Task objective. In the entries below, the line with "Now, let's make" marks the start. Return it and every following line exactly, ending with the last.

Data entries
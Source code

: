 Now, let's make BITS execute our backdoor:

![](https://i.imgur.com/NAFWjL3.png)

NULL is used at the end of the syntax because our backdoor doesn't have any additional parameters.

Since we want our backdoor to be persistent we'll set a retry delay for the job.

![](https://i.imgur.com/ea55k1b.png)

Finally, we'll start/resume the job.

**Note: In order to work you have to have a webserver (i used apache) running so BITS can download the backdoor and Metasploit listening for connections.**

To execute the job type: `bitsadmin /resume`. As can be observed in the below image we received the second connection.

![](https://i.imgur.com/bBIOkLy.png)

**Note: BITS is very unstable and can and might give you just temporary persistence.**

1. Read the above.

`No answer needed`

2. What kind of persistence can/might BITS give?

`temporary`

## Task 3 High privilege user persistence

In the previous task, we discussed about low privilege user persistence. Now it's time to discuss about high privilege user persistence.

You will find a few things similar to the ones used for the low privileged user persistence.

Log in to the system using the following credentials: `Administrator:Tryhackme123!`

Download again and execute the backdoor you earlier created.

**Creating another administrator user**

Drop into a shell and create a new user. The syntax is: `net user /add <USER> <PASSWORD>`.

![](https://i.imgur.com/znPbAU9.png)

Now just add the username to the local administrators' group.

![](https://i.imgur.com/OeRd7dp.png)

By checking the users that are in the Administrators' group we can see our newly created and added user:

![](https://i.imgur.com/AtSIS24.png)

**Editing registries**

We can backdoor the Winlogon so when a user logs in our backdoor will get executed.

Reply to the task.
: Now, let's make BITS execute our backdoor:

![](https://i.imgur.com/NAFWjL3.png)

NULL is used at the end of the syntax because our backdoor doesn't have any additional parameters.

Since we want our backdoor to be persistent we'll set a retry delay for the job.

![](https://i.imgur.com/ea55k1b.png)

Finally, we'll start/resume the job.

**Note: In order to work you have to have a webserver (i used apache) running so BITS can download the backdoor and Metasploit listening for connections.**

To execute the job type: `bitsadmin /resume`. As can be observed in the below image we received the second connection.

![](https://i.imgur.com/bBIOkLy.png)

**Note: BITS is very unstable and can and might give you just temporary persistence.**

1. Read the above.

`No answer needed`

2. What kind of persistence can/might BITS give?

`temporary`

## Task 3 High privilege user persistence

In the previous task, we discussed about low privilege user persistence. Now it's time to discuss about high privilege user persistence.

You will find a few things similar to the ones used for the low privileged user persistence.

Log in to the system using the following credentials: `Administrator:Tryhackme123!`

Download again and execute the backdoor you earlier created.

**Creating another administrator user**

Drop into a shell and create a new user. The syntax is: `net user /add <USER> <PASSWORD>`.

![](https://i.imgur.com/znPbAU9.png)

Now just add the username to the local administrators' group.

![](https://i.imgur.com/OeRd7dp.png)

By checking the users that are in the Administrators' group we can see our newly created and added user:

![](https://i.imgur.com/AtSIS24.png)

**Editing registries**

We can backdoor the Winlogon so when a user logs in our backdoor will get executed.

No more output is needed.